Micro & Nano Flows December 2016 Workshop
I thought I would just put up a quick post about the recent December workshop hosted and run by the Micro & Nano Flows group, this was held in North Yorkshire in Ripon (chosen as a uniquely central location for all of the members of the MNF group) on the 12th and 13th of December.
This meeting had multiple purposes and took place over 2 (very) full days! The first day was an EPSRC Creativity@Home day, which was designed to bring together all of the members of the MNF group and to encourage team working/building/thinking. It's easy to dismiss this sort of thing as laughable or useless but in reality companies spend huge amounts because it actually works! The MNF group didn't have a corporate budget but nonetheless a genuinely useful day was arranged by the team from Warwick University.

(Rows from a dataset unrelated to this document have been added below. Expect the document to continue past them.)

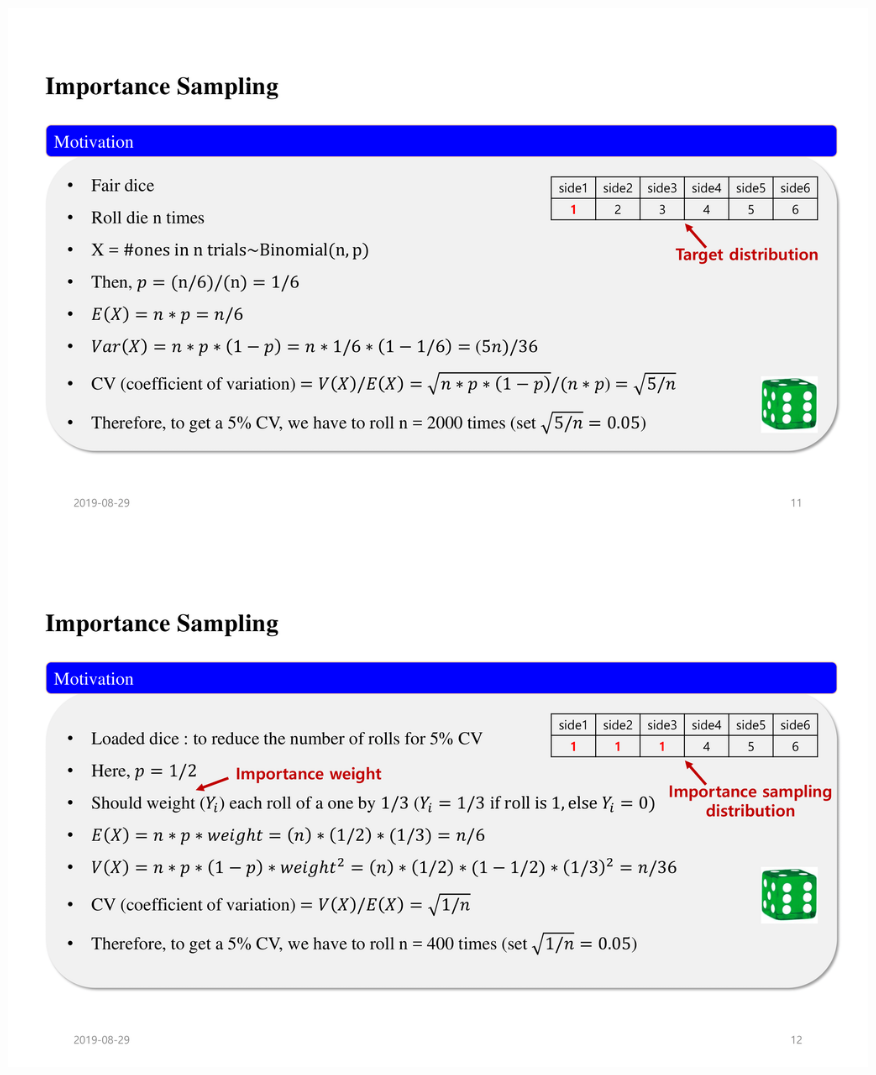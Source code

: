 <br>
<p align="middle">
<img src="/assets/img/slides/IS/Importance_sampling-11.png"  width="100%">
</p>

<br>
<p align="middle">
<img src="/assets/img/slides/IS/Importance_sampling-12.png"  width="100%">
</p>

We started with a team based excercise looking at how to create a successful bid for academic funding. This was done in small teams of 3 or 4 and spanned over 3 hour long sessions, puncutated with appropriate lectures from experienced members of the group. The first hour was spent coming up with good ideas, the second fleshing them out and the third preparing a 5 minute presentation. The general standard was fantastic with a real range of projects proposed. To make things interesting two winners were selected and those will go on to write a full proposal in the New Year to bid for actual funding! For those early in their research career the event provided genuine insight into what makes a good proposal and more importantly how a little flair when presenting can make all the difference.
Later in the day we all attended a local events company based at a farm! I was sceptical... but in fact it was a fantastic event, split into 4 teams we each did 6 tasks that required varying levels of team work but were still fun. Everything from racing two tractors along a course to herding some sheep around a field (without a dog!) It was genuinely fun and got everybody talking and working together.
The second day was a more traditional conference which saw 21 presentations given over 3 sessions with the event named "Multiscale Fluid Dynamics: Simulation, Experiments and Applications". These were mostly from members of the MNF group about their current work but there were also a few invited talks from different outside groups of relavence. This is something that the MNF group traditionally does at the end of each year and is always a great way to get an insight into the work done across the group. We were also lucky to be joined by a number of great keynote speakers including Prof. Yonghao Zhang from the University of Strathclyde who talked about "Modelling gas transport in shales" and also the first of our visiting scientists Prof. Joël De Coninck from the Université de Mons who gave a reslly great talk on "Heat transfer and wettability".
As is traditional, we finished up with a great Christmas meal, for some it was their first experience of such a thing in the UK, hopefully it was a good one!
Events like this are imperative to keeping everybody within the MNF group talking and not locked away in their office and this was probably the most successful that I have attended in my short time as part of the group. Bring on 2018!